WORK ITEM: In the listing below, find each line with the string "AbstractPlayerListener" and return it.
┄┄┄┄┄┄
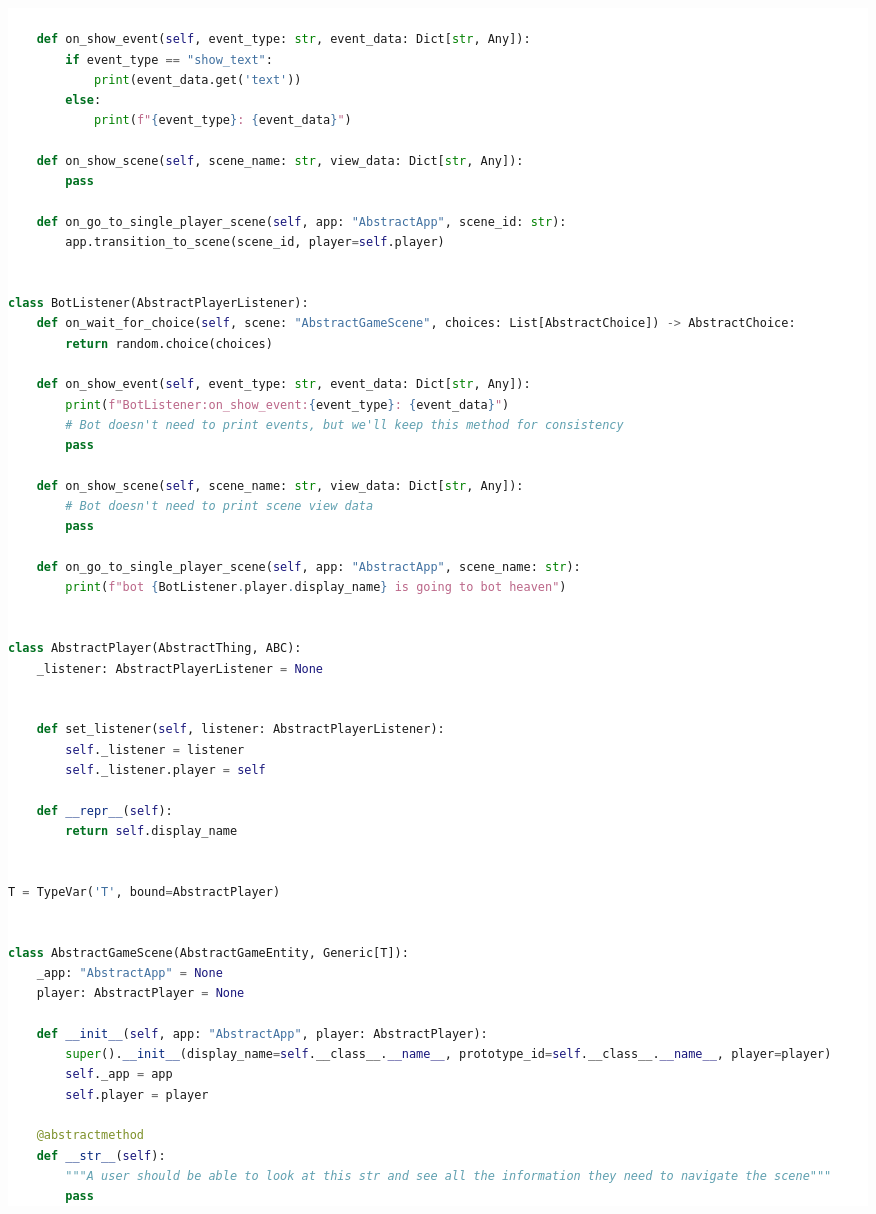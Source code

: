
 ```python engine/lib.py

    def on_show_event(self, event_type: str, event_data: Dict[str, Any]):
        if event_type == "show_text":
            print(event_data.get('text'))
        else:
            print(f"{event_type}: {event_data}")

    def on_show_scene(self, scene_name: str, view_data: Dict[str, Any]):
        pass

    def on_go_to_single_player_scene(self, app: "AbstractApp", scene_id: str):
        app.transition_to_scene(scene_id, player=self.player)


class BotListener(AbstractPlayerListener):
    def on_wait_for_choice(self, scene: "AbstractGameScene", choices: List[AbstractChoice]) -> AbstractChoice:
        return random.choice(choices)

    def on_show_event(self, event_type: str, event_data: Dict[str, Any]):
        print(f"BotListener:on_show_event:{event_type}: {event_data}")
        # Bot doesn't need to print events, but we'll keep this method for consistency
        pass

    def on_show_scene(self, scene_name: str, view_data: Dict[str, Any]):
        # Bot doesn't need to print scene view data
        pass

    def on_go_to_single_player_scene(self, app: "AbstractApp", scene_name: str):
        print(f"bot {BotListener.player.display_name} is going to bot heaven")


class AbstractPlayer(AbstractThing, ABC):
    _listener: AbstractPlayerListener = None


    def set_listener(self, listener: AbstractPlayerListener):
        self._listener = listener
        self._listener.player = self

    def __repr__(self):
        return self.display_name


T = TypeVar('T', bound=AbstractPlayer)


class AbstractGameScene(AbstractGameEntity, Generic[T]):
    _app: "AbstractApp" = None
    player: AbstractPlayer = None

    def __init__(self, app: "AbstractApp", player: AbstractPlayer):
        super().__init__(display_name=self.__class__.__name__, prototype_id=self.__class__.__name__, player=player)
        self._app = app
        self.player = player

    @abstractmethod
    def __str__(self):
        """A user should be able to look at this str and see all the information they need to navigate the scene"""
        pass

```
┄┄┄┄┄┄
ANSWER FOR THIS EXERCISE:
class BotListener(AbstractPlayerListener):
    _listener: AbstractPlayerListener = None
    def set_listener(self, listener: AbstractPlayerListener):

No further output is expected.